Questo accadeva ieri. Oggi, invece, sono venuti alla luce altri casi. Si tratterebbe di una coppia di Cumiana che era andata all’ospedale Regina Margherita di Torino per una visita della figlia. Un po’ di confusione sulla situazione clinica della bambina: prima sembrava risultare negativa al test, in seguito positiva, poi ancora negativa.
A quanto pare la famiglia, nei giorni scorsi, ha avuto a che fare con un’altra famiglia di Codogno, uno dei focolai lombardi.

Aggiornamento di domenica sera: le tre persone di nazionalità cinese, tornate da poco in provincia di Cuneo, sono risultate negative al secondo test.

Sono quindi tornati a tre in tutto i contagiati in Piemonte. Per quanto riguarda la famiglia di Cumiana, lei è ricoverata presso il Regina Margherita, mentre lui è in isolamento domicilare.

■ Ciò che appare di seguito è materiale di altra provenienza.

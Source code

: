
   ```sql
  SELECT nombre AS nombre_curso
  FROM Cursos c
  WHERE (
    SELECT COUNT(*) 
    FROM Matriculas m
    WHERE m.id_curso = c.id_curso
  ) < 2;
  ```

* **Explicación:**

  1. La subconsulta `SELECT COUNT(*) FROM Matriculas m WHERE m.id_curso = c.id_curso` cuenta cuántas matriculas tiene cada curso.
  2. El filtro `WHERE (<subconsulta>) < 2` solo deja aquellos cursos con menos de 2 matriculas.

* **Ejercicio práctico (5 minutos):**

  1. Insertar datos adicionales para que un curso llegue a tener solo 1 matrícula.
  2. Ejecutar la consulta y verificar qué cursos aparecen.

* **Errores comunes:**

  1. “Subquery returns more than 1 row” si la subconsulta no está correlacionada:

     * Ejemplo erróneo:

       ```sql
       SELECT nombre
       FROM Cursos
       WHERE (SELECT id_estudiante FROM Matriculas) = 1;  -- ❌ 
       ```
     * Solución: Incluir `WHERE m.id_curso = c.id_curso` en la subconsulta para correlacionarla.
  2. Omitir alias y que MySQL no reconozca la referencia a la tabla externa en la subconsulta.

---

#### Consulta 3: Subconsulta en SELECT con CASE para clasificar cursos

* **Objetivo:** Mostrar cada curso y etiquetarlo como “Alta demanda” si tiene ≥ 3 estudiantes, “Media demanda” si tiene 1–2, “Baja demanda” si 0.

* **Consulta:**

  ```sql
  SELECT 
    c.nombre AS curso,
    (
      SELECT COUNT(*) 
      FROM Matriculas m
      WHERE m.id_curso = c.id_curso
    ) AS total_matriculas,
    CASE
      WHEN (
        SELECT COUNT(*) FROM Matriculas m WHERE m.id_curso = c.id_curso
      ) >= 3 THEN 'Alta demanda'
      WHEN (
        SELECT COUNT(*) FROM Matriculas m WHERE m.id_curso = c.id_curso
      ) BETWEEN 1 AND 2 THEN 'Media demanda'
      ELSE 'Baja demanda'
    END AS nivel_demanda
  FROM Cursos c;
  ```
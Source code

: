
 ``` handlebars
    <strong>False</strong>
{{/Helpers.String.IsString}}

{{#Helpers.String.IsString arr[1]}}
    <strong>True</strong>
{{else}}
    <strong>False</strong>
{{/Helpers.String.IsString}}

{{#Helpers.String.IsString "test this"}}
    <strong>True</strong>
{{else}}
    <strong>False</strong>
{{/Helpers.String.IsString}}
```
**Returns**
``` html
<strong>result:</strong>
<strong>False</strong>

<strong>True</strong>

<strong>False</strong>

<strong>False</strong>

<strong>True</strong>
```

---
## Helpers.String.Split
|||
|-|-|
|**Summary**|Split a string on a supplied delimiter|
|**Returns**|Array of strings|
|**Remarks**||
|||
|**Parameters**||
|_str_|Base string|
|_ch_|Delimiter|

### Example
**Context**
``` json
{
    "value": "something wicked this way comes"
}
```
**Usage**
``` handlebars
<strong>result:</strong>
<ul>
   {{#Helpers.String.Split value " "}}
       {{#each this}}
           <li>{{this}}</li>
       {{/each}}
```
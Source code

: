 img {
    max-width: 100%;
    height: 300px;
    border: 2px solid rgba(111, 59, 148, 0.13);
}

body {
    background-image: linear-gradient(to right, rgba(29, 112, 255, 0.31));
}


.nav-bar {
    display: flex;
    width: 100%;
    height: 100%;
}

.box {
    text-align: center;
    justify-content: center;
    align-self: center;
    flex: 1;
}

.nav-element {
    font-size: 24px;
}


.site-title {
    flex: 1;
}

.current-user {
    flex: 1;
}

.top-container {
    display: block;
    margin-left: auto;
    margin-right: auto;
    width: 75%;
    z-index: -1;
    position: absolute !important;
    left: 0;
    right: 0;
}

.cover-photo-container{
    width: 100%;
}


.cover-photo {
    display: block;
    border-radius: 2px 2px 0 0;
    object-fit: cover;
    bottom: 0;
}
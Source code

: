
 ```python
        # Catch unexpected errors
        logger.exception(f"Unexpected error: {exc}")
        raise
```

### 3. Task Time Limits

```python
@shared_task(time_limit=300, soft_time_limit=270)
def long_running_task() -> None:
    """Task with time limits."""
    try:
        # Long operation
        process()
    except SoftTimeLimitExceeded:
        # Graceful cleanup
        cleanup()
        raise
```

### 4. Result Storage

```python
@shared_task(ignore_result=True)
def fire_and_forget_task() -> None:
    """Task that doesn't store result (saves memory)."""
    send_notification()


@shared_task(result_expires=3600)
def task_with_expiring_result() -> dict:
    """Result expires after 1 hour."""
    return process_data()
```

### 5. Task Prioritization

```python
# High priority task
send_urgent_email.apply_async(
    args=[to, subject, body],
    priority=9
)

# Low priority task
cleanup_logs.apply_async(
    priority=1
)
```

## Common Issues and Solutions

Dal Comune di Torino riferiscono che anche il personale medico che ha avuto contatti con l’uomo di 40 anni, il primo caso torinese, sia sotto osservazione. Inoltre fanno sapere che “da settimane vengono effettuati diversi controlli che hanno dato risultati negativi. L’attenzione di tutte le istituzioni è massima“.

Interni dell’ospedale Regina Margherita di Torino

Consigli utili per il Coronavirus

Nelle prossime ore presso gli ospedali torinesi e del Piemonte saranno allestiti dei punti d’accoglienza per evitare rischi di contagio.